Data supplied START

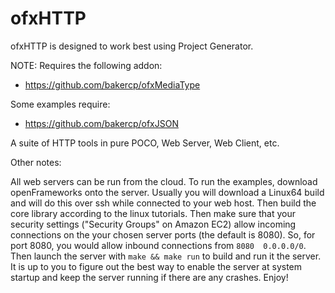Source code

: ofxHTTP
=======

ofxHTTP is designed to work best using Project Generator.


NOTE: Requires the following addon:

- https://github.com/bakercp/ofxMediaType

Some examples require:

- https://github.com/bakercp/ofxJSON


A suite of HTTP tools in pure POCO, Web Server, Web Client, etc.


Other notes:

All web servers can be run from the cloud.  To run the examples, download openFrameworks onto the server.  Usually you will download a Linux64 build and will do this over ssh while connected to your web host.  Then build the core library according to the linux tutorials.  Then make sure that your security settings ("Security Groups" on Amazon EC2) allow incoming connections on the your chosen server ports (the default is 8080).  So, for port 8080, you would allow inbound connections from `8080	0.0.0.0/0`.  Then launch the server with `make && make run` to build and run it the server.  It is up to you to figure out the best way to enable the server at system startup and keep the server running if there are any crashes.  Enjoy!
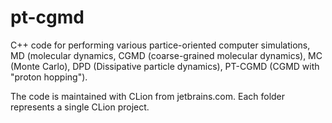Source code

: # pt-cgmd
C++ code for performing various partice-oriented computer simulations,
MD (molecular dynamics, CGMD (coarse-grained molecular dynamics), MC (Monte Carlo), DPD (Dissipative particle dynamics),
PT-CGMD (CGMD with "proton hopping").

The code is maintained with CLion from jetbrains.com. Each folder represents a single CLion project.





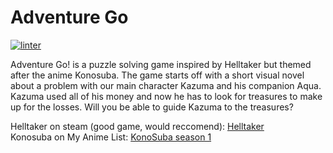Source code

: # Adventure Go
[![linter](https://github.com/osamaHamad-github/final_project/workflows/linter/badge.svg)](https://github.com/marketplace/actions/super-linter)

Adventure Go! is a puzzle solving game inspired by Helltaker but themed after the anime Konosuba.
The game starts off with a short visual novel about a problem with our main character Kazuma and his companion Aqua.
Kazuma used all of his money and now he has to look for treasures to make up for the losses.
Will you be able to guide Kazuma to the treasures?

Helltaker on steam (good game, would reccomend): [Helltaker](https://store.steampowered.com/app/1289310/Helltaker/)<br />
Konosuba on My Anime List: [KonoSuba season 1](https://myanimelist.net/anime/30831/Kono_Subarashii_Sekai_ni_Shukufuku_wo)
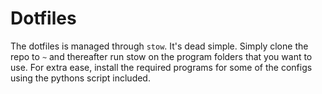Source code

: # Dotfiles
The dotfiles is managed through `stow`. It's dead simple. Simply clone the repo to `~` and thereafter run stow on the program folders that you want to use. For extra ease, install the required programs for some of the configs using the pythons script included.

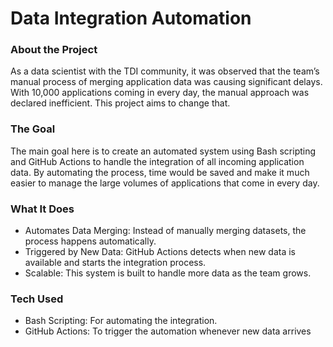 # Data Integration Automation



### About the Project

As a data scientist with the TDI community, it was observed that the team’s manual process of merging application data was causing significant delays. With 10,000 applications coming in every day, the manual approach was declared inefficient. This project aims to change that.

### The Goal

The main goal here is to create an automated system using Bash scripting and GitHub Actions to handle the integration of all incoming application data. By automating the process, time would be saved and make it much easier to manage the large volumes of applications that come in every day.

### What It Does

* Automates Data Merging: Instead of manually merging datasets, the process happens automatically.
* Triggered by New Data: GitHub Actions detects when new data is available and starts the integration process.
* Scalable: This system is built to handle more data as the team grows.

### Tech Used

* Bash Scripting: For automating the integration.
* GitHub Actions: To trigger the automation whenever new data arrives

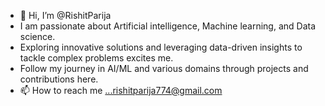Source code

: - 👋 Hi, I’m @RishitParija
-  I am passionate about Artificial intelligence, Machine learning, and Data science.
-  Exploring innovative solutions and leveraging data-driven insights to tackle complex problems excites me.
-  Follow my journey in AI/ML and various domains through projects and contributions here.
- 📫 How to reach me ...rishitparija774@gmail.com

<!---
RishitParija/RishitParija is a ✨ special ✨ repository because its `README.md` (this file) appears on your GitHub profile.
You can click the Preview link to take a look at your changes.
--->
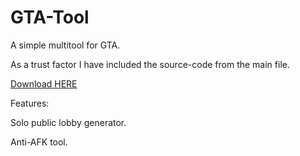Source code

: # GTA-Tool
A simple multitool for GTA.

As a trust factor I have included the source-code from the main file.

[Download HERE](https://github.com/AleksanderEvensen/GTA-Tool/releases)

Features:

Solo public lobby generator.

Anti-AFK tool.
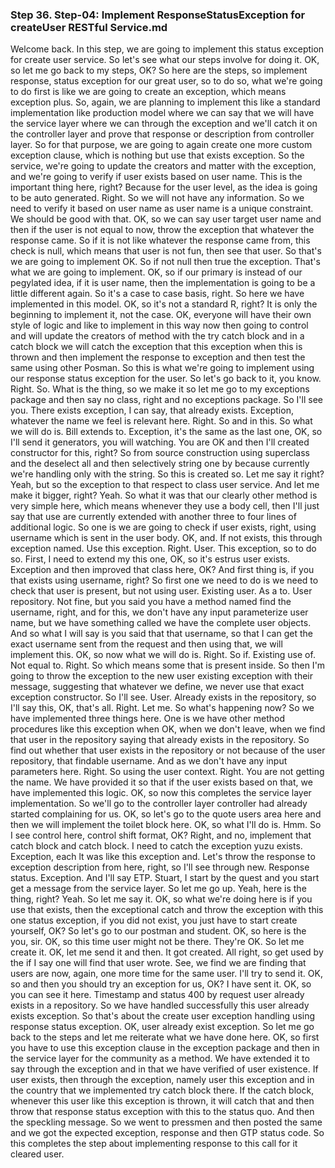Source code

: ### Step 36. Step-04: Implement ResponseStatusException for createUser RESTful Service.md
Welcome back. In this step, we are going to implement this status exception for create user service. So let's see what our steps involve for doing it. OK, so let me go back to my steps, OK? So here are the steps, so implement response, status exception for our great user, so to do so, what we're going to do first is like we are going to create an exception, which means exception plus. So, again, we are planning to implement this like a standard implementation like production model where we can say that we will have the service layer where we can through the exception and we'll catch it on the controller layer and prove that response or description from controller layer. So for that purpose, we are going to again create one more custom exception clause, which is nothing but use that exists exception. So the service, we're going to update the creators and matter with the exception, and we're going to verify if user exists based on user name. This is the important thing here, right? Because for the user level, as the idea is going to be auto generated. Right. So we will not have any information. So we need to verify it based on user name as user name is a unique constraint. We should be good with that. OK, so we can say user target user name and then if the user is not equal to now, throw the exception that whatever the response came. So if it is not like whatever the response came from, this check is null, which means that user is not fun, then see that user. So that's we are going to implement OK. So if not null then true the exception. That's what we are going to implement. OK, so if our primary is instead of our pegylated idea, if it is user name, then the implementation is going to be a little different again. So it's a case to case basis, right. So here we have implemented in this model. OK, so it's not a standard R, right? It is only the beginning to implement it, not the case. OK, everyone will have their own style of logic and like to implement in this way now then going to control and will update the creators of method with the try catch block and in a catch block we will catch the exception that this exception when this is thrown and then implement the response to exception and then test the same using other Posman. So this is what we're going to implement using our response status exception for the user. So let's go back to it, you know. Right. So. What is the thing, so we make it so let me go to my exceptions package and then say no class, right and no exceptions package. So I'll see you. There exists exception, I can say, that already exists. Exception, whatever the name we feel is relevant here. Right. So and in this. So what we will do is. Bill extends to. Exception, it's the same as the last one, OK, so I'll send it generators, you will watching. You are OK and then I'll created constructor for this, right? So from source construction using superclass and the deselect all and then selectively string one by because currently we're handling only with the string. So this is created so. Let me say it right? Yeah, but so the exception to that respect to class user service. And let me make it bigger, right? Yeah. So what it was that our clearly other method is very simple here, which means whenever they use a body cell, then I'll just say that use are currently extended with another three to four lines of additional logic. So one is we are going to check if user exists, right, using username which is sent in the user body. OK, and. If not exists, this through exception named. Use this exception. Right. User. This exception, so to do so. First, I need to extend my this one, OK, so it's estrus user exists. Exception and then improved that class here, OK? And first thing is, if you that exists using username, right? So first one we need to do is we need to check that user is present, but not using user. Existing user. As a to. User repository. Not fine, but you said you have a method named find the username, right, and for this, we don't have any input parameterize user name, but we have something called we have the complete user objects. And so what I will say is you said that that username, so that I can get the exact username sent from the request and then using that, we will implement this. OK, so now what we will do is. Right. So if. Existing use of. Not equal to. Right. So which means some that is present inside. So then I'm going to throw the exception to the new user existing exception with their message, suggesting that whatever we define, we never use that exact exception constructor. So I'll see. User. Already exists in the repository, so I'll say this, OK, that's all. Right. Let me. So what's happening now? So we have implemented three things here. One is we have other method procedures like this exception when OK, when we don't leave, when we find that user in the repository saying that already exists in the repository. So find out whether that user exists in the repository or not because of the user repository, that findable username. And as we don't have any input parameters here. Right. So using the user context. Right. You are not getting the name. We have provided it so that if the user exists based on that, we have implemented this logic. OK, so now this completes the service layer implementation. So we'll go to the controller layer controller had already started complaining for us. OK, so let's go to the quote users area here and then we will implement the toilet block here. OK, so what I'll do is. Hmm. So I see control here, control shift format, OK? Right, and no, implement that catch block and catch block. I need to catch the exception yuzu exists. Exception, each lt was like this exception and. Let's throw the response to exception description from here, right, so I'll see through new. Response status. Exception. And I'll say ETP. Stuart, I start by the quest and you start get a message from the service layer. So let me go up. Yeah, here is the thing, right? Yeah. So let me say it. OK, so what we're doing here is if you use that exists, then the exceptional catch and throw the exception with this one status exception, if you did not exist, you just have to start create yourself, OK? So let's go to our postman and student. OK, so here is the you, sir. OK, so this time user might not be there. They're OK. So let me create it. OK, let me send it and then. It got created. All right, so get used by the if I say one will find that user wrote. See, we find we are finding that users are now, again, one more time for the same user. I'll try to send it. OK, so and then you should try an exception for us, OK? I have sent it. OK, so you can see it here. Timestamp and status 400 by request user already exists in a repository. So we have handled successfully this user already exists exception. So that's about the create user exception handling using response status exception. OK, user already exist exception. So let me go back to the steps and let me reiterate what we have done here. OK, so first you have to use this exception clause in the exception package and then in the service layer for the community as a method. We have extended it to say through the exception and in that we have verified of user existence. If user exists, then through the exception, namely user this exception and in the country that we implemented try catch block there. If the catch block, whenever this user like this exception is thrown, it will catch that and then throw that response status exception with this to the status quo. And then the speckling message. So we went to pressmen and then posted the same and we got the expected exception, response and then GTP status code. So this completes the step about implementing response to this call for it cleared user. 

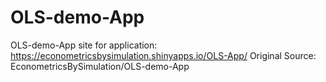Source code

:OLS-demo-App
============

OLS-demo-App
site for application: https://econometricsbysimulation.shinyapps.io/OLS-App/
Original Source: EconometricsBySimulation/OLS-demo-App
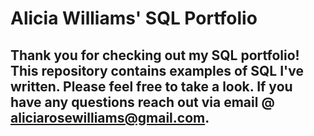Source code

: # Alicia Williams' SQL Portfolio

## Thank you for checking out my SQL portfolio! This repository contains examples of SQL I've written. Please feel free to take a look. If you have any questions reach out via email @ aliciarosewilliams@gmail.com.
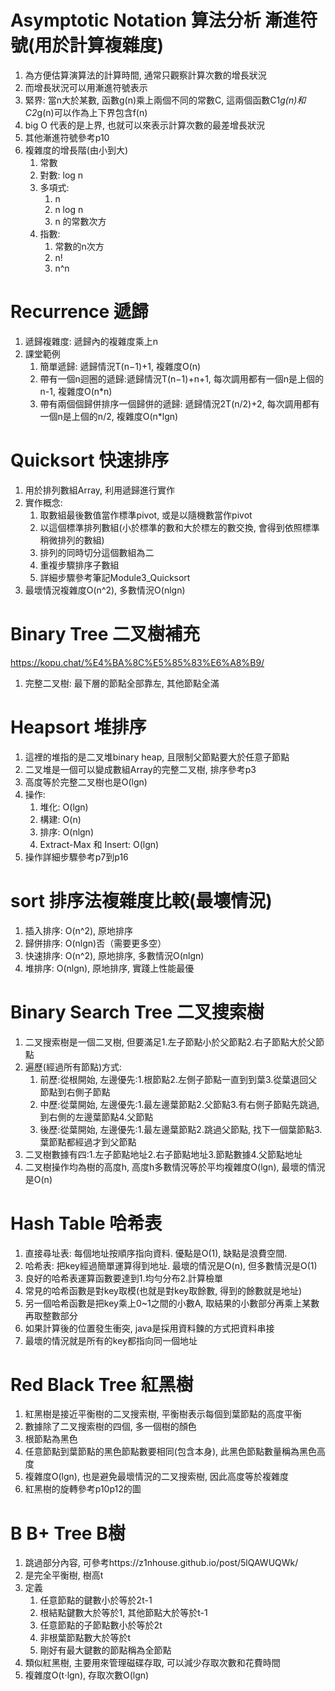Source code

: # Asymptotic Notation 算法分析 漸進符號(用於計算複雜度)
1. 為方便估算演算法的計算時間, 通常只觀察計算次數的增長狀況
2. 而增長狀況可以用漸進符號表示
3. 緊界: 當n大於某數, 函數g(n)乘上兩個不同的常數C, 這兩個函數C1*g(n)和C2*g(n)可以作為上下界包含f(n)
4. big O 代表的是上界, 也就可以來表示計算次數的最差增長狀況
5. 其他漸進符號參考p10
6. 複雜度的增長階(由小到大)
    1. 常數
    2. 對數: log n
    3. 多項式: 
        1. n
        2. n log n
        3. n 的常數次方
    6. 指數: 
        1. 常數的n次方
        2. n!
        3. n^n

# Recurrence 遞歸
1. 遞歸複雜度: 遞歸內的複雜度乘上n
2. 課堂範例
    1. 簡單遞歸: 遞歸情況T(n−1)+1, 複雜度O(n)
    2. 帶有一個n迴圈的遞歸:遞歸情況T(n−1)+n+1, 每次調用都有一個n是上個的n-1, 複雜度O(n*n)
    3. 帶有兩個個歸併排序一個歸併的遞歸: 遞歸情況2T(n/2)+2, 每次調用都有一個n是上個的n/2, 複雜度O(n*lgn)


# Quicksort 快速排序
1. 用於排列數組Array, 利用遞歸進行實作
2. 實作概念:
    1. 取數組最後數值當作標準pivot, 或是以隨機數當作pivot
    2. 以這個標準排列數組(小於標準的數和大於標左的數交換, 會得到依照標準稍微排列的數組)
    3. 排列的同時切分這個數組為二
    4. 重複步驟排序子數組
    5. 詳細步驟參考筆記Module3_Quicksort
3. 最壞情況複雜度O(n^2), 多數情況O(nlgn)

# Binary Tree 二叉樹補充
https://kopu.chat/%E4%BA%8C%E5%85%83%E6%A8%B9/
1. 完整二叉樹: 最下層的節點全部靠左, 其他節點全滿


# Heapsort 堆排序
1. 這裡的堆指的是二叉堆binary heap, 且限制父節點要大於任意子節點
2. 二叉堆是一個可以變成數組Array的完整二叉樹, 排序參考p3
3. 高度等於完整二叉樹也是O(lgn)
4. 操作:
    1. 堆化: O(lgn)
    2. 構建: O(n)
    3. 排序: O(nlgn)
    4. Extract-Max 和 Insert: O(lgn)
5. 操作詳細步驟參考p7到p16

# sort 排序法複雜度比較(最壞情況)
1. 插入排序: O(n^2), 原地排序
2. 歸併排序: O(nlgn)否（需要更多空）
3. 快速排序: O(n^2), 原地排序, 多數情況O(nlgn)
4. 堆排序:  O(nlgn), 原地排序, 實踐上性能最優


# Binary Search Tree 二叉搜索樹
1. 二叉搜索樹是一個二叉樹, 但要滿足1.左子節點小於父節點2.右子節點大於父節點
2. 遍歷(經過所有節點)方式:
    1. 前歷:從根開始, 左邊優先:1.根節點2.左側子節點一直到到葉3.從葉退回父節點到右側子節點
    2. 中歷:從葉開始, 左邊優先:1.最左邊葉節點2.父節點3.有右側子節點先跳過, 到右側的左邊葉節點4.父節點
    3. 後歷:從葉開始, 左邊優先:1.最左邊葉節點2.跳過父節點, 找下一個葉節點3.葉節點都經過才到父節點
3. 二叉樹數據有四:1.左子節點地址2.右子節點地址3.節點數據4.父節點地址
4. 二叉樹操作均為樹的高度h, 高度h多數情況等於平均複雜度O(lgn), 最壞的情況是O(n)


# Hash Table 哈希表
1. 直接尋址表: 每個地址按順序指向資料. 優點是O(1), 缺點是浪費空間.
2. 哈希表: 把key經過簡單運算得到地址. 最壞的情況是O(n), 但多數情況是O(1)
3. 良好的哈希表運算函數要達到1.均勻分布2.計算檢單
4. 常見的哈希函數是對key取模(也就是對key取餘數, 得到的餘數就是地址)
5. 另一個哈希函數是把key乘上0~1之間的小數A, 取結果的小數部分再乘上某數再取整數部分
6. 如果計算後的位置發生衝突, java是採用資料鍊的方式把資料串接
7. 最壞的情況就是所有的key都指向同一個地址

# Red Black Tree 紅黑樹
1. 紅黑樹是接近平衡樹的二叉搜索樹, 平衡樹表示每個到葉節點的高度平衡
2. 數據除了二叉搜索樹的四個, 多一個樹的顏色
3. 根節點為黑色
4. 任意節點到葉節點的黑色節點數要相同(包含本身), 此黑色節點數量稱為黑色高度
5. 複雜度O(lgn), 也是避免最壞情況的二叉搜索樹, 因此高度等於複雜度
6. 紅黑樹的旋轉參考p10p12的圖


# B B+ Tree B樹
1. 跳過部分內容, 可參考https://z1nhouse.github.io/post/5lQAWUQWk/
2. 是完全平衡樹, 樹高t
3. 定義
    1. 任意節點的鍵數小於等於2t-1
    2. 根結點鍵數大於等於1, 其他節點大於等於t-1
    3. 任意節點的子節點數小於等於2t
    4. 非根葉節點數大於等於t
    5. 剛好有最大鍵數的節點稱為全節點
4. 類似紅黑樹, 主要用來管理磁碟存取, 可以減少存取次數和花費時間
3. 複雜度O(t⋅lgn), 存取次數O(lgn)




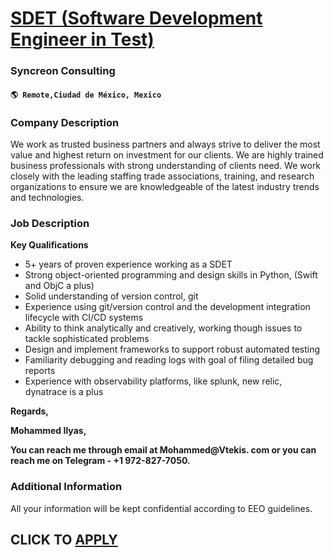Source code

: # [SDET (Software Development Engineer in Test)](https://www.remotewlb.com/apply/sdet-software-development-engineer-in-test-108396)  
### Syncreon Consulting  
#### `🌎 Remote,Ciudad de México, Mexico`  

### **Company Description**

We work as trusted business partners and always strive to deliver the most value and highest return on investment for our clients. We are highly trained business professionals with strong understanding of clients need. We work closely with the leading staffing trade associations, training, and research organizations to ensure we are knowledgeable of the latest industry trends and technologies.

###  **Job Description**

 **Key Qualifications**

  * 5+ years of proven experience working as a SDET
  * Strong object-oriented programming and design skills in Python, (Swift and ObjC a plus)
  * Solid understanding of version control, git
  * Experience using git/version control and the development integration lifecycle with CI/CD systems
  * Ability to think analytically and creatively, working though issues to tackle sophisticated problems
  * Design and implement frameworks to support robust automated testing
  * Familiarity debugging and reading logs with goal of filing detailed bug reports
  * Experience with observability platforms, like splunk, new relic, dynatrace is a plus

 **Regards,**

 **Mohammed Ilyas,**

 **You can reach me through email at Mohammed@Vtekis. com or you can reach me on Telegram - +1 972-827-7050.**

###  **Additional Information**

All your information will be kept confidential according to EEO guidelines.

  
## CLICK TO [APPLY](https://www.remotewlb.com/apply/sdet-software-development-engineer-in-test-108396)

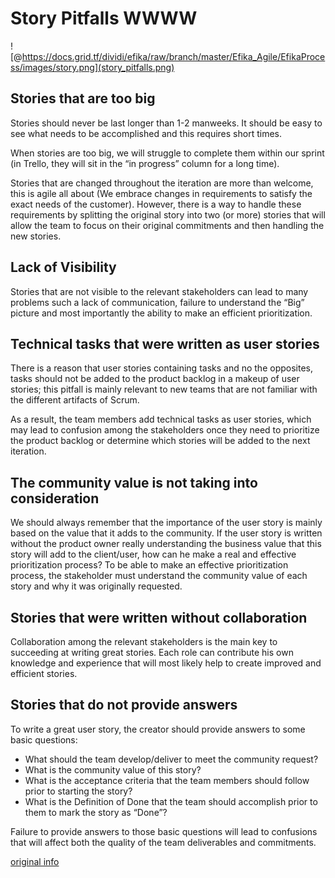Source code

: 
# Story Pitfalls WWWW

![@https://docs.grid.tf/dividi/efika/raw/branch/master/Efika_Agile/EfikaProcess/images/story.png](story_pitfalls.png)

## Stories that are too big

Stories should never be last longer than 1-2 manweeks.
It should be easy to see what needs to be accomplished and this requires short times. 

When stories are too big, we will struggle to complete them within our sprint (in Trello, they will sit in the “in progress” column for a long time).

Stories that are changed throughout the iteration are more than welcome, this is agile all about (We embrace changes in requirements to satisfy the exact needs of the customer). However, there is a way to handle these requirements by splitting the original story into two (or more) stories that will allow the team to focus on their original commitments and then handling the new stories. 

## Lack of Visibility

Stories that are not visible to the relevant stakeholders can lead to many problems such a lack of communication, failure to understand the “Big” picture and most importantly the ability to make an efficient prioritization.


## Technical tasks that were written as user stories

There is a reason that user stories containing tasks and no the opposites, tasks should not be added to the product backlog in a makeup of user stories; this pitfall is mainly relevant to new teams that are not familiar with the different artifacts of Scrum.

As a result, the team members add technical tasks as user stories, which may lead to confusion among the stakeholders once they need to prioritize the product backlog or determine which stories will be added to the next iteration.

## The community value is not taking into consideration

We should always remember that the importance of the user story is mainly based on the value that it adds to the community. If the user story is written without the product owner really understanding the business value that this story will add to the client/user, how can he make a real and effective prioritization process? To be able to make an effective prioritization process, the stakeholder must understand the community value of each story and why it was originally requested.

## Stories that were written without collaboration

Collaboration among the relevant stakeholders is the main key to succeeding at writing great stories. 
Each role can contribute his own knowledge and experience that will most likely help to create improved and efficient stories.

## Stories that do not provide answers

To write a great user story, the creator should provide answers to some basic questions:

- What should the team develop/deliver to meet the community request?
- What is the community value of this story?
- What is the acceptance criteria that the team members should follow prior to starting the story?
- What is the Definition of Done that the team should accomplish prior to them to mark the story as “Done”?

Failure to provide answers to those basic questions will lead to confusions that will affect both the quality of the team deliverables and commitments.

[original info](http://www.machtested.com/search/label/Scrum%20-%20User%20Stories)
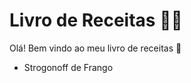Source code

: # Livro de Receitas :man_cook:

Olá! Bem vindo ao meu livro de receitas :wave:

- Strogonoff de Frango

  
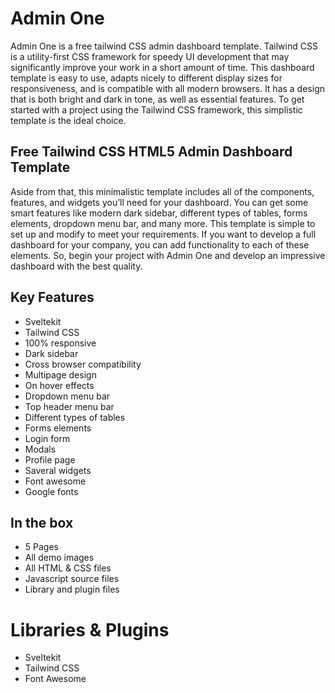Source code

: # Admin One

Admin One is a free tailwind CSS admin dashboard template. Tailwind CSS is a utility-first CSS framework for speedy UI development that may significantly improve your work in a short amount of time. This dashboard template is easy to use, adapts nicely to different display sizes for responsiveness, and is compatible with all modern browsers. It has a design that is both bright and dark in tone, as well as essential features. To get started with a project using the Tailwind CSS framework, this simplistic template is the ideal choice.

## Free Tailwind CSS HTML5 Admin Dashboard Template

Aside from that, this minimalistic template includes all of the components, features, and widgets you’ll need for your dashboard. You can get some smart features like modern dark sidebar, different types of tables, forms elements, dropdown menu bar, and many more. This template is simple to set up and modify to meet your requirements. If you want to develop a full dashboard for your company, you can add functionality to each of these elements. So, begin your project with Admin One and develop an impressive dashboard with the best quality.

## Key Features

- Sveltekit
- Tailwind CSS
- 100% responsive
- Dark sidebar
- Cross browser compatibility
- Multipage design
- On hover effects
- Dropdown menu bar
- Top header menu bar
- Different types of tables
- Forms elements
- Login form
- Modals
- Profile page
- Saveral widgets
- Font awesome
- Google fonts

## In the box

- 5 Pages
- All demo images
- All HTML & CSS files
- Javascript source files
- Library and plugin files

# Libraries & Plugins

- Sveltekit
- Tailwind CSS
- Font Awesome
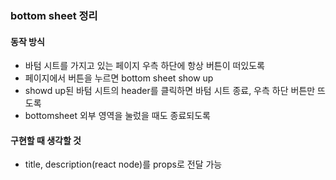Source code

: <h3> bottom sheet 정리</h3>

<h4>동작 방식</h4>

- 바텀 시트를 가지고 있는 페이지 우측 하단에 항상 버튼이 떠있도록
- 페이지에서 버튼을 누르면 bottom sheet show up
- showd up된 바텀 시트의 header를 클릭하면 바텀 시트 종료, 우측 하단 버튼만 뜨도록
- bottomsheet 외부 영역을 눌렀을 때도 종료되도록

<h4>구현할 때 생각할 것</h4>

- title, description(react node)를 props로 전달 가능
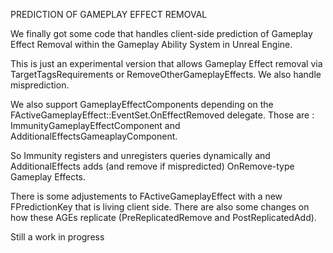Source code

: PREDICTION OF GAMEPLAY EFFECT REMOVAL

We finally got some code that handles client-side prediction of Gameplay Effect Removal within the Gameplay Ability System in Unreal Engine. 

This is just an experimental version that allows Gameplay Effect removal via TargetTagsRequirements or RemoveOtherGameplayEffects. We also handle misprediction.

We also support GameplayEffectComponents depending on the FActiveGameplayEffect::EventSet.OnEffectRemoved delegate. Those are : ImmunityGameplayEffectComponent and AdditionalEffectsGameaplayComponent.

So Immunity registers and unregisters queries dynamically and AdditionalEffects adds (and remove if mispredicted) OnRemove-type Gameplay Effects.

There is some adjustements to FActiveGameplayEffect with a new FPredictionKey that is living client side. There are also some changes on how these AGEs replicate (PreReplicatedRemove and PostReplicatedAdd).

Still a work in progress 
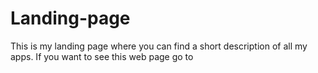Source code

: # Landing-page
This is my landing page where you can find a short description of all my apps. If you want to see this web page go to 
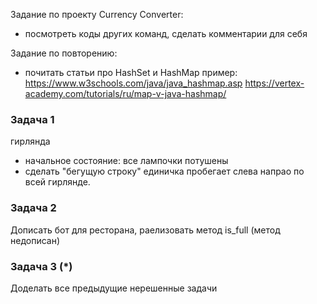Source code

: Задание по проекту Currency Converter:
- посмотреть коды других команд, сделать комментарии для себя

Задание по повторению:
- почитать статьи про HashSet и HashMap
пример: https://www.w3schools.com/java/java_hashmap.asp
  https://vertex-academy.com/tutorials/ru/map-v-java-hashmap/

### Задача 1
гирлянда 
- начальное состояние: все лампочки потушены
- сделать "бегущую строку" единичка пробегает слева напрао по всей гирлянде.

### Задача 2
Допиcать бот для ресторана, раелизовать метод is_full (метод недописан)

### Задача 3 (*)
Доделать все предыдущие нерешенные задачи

Data supplied END

▶ [Task item] Would you reproduce, word for word, the lines from the one holding "пример: https://www." through the final line of the entries, both included?

▶ [Expected answer]
пример: https://www.w3schools.com/java/java_hashmap.asp
  https://vertex-academy.com/tutorials/ru/map-v-java-hashmap/

### Задача 1
гирлянда 
- начальное состояние: все лампочки потушены
- сделать "бегущую строку" единичка пробегает слева напрао по всей гирлянде.

### Задача 2
Допиcать бот для ресторана, раелизовать метод is_full (метод недописан)

### Задача 3 (*)
Доделать все предыдущие нерешенные задачи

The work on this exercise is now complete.